The first rock garden of appreciable size to be constructed at an American botanic garden opened at Brooklyn Botanic Garden in 1917. Today, some of the best alpine rock gardens may be viewed at the Royal Botanic Garden in Edinburgh, Scotland; Le Jardin Botanique Alpin du Lautaret, Grenoble, France; Cambridge University Botanic Garden, Cambridge, England; Royal Horticultural Society Garden, Wisley, England; New York Botanical Garden, Bronx, NY; Devonian Botanic Garden, Devon, Alberta, Canada; Göteborg Botanical Garden, Gothenburg, Sweden; Betty Ford Alpine Gardens, Vail, Colorado; Jardin Botanique de Montrèal, Montreal, Quebec, Canada; and the Tromso Arctic-Alpine Botanic Garden, Tromso, Norway.
A Picturesque rock garden at Chatsworth Manor, England
Photo: Michelle Anstett
Although the use of rocks as decorative and symbolic elements in gardens can be traced back to very early Chinese and Japanese gardens, rock gardens dedicated to growing alpine plants have a shorter history. During the age of the great plant explorers (basically, the 1800s) there was great interest in the exotic discoveries being brought back to England, and people wanted to grow these amazing new treasures successfully. Although others had previously written about growing alpine plants, it was actually Reginald Farrer who, with the 1919 publication of his two-volume book The English Rock Garden, rocked the gardening world for the first time. There was great interest in Farrer’s method and approach to creating large-scale, naturalistic settings for growing alpine plants.
(For more about the man credited with starting the rock gardening craze, read Nicola Shulman’s biography of Farrer).
Alpine Crevice Garden
Alpine Garden Society Center
Pershore, Worcestershire, England
Photo: Stone Garden
Because our own research group focuses on the integration of botanical and geological knowledge, we strongly recommend that public rock gardens interpret both the plants and the rocks that are present. The public trails we have designed always include geobotanical interpretation. As visitors tread the rock garden’s paths examining the alpine plants, we think it is helpful for the visitors to understand the geologic history of any garden site, to know what kind of rocks they are seeing and their influences on plant growth.

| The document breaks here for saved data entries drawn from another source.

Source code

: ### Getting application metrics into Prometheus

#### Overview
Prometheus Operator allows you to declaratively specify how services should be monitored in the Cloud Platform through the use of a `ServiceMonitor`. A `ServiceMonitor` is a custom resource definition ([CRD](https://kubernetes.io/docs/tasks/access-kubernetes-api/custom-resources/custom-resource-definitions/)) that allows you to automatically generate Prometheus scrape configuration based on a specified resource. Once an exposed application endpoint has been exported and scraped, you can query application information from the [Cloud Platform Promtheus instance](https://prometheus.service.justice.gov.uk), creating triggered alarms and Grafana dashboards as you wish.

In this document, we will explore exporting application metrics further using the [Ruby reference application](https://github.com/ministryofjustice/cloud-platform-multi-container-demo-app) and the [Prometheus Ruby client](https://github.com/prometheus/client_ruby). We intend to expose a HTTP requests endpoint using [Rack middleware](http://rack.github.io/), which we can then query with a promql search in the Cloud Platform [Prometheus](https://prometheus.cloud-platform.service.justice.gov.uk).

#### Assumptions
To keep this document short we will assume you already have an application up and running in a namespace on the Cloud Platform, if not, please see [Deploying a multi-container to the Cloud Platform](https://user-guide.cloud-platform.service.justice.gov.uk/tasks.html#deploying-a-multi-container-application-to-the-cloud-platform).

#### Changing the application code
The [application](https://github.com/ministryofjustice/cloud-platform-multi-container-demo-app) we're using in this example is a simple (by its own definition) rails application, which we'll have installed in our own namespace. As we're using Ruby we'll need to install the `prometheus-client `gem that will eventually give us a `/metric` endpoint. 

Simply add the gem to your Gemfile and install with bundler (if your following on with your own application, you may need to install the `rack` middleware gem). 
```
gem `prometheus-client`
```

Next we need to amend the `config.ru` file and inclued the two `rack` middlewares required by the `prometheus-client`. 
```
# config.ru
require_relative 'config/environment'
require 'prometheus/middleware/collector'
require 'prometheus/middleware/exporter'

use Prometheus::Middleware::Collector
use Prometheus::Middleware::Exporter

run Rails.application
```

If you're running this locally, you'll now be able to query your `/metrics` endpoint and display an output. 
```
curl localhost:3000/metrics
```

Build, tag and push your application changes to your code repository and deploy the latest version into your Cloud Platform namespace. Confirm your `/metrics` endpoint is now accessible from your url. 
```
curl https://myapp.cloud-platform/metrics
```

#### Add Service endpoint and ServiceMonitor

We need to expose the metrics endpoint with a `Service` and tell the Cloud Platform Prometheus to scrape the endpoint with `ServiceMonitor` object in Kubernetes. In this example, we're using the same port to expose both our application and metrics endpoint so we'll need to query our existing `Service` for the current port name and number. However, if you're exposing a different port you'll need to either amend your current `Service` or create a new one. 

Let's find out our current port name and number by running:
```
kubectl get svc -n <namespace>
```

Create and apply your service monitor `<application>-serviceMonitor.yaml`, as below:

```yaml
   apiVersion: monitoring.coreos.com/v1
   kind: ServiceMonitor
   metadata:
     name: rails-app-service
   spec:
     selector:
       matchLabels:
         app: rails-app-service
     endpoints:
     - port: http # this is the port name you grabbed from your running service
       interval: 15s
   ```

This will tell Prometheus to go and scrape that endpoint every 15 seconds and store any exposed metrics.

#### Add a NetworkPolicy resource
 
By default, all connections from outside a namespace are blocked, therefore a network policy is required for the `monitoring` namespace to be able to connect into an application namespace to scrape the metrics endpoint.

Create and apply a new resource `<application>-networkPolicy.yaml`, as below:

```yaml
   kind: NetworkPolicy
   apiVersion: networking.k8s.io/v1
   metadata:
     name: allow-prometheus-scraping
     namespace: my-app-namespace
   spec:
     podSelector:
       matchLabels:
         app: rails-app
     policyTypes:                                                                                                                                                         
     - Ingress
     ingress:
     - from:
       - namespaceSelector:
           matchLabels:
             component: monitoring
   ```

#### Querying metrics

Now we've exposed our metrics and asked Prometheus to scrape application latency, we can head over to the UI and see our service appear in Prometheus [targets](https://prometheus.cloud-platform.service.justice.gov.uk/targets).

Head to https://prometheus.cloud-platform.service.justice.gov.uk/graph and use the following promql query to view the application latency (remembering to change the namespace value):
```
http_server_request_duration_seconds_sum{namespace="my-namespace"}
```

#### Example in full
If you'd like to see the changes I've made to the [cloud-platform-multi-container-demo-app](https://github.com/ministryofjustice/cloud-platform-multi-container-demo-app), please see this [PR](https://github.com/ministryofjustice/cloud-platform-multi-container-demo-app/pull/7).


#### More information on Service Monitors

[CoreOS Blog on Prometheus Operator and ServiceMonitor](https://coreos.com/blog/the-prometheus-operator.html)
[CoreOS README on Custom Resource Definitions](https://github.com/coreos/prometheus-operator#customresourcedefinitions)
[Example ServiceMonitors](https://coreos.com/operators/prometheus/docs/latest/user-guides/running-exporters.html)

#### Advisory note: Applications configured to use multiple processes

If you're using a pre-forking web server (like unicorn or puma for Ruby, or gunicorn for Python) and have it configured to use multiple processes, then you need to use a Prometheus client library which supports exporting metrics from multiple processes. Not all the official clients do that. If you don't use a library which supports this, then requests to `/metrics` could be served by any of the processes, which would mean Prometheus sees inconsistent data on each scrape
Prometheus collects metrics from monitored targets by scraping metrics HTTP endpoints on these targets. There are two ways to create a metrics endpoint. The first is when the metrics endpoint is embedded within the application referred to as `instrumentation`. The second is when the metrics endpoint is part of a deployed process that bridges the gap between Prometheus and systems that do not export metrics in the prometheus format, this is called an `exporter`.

We appreciate, for example, University of Florence’s Botanical Garden exhibit that interprets the geobotany of the alpine plants of Italy’s Dolomite region via a simulated outcrop of limestone derived from the Dolomite Mountains themselves. Similarly, we think the rock garden at the Botanic Garden of Montreal is exemplary from a geobotanical perspective. It’s not only a rock garden, but also a mineralogical garden, with rocks and minerals drawn from all over Canada.
Finally, if you live in the US, be sure to experience the Denver Botanic Garden’s remote 1.5-mile Walter Pesman Trail through the alpine tundra on Mount Goliath, a mountain peak section of the Mount Evans area within the Arapaho National Forest (17 miles from Idaho Springs). Volunteer guides will interpret not only the plants but also the rocks that you see in this “nature-made” alpine rock garden, but only during the summertime days when the alpine flowers are in bloom, June 26th to August 7th. (Reservations are required: phone 720-865-3539). The Denver Botanic Garden within the city also has a fine rock garden, with thousands of different rockery plants collected by Panayoti Kelaidis—the godfather of American rock gardening.
We conclude with a passage from author Donna E. Schaper: “Building a quiet [sanctuary] of stones and plants, slowly and meditatively over time, is [a rock garden’s] true meaning. Process over product, journey over destination, forever a work in progress—rock is the best metaphor we have of everlastingness.”